We do not know who for whom the clavichord was made, or what happened to it during the rest of the nineteenth century. It seems that at some stage it was probably acquired by the piano-making firm of Helmholz in Hanover (that’s Helmholz without a T, nothing to do with the great acoustician). Several piano manufacturers amassed collections of old keyboard instru-ments, whether out of antiquarian interest or as a result of accepting obsolete instruments in exchange for new pianos. In England, for example, the firm of Broadwood amassed such a collection (now dispersed).
In 1934 the Helmholz firm closed, and in due course 52 instruments from the Helmholz collection were added to the large number already in the ownership of the firm of J. C. Neupert in Bamberg. It is almost certain that the Meerbach clavichord was among them, since it was not previously recorded as being in the Neupert collection; but it was certainly included when, in 1968, the whole collection was transferred to the Germansiches Nationalmuseum in Nuremberg. The clavichord was catalogued and given an inventory number: the museum did not hold on to it very long, however, for in 1970, in a momentous decision, it was transferred to the Colt collection in Bethersden, Kent, England, in exchange for a 1784 Broadwood square piano.

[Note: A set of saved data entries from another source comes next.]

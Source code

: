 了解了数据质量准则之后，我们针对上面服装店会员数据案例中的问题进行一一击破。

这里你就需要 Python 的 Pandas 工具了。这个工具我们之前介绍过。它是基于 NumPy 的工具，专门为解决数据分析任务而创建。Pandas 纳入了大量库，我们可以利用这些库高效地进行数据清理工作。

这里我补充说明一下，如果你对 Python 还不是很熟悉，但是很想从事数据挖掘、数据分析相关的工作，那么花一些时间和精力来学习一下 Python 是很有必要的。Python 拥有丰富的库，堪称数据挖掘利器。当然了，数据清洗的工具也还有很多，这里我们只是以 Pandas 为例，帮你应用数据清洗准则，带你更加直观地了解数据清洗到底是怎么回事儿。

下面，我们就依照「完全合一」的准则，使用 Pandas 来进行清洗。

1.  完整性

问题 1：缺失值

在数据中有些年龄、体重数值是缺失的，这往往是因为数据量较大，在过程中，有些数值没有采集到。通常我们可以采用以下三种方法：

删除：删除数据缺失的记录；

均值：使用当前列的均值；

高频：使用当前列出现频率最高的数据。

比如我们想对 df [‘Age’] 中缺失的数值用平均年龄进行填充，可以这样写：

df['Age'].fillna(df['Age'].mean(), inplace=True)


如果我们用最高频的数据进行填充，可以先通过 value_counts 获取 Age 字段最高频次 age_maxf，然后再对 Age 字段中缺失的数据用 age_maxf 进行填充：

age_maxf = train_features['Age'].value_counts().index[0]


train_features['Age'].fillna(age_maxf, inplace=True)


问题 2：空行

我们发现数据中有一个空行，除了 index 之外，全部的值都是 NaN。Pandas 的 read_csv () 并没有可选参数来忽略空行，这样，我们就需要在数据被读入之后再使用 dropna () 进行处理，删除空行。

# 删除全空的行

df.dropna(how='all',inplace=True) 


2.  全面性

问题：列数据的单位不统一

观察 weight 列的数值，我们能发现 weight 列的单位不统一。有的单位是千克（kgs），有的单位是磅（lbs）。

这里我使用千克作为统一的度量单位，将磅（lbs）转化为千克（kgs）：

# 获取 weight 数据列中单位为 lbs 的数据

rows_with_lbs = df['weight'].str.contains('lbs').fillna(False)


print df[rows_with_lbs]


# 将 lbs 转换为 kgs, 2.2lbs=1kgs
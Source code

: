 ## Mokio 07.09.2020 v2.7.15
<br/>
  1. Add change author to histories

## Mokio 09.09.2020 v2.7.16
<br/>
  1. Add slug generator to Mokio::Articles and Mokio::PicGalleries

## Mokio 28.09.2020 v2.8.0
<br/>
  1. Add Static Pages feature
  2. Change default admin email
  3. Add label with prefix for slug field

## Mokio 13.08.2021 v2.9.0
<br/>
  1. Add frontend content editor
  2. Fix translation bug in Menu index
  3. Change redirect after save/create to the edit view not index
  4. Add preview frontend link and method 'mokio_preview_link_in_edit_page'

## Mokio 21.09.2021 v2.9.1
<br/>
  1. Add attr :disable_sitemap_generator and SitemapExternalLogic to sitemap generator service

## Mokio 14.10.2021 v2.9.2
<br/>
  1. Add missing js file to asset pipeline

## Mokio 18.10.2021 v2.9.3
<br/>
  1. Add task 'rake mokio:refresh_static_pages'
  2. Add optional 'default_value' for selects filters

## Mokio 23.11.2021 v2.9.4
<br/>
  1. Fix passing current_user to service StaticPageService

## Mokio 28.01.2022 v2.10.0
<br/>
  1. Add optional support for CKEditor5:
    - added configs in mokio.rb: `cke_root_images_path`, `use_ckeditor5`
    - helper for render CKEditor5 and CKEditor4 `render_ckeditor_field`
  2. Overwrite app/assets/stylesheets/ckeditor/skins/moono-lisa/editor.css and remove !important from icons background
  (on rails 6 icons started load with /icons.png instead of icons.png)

Part of the Colt Clavier collection in Bethersden, Kent, U.K.
The Colt Clavier Collection, consisting mainly of early pianos, was one of the largest privately owned collections of keyboard instruments in the world. The founder, Charles F. Colt (always known as Mick or Micky Colt) was the owner of a firm making timber-frame houses, and the collection was for many years kept in what were originally ‘showroom’ buildings at the firm’s headquarters in a small wood on the outskirts of Bethersden.
Mr Colt’s knowledge and expertise in the field of the early piano was unrivalled, and it’s hardly possible to overstate the contribution he made to the fortepiano revival. Indeed, all of us that are interested in studying early keyboard instruments must acknowledge a great debt to the private collectors of the nineteenth, twentieth and twenty-first centuries. Almost all the great public museum collections owe their existence to their assiduous acquisitive activities. Without them, the instruments would simply have been discarded when they were seen as obsolete (as indeed many were), and we would not have available for study the corpus of surviving examples that we have today.
But of course, private owners are free from the constraints that may apply to public museums: they are at liberty to do what they want with their possessions. Mr Colt was certainly not willing to leave the clavichord as he received it. He entrusted the structural and musical restoration to Peter Guy, a skilled joiner employed by the company who normally worked on making staircases for the houses.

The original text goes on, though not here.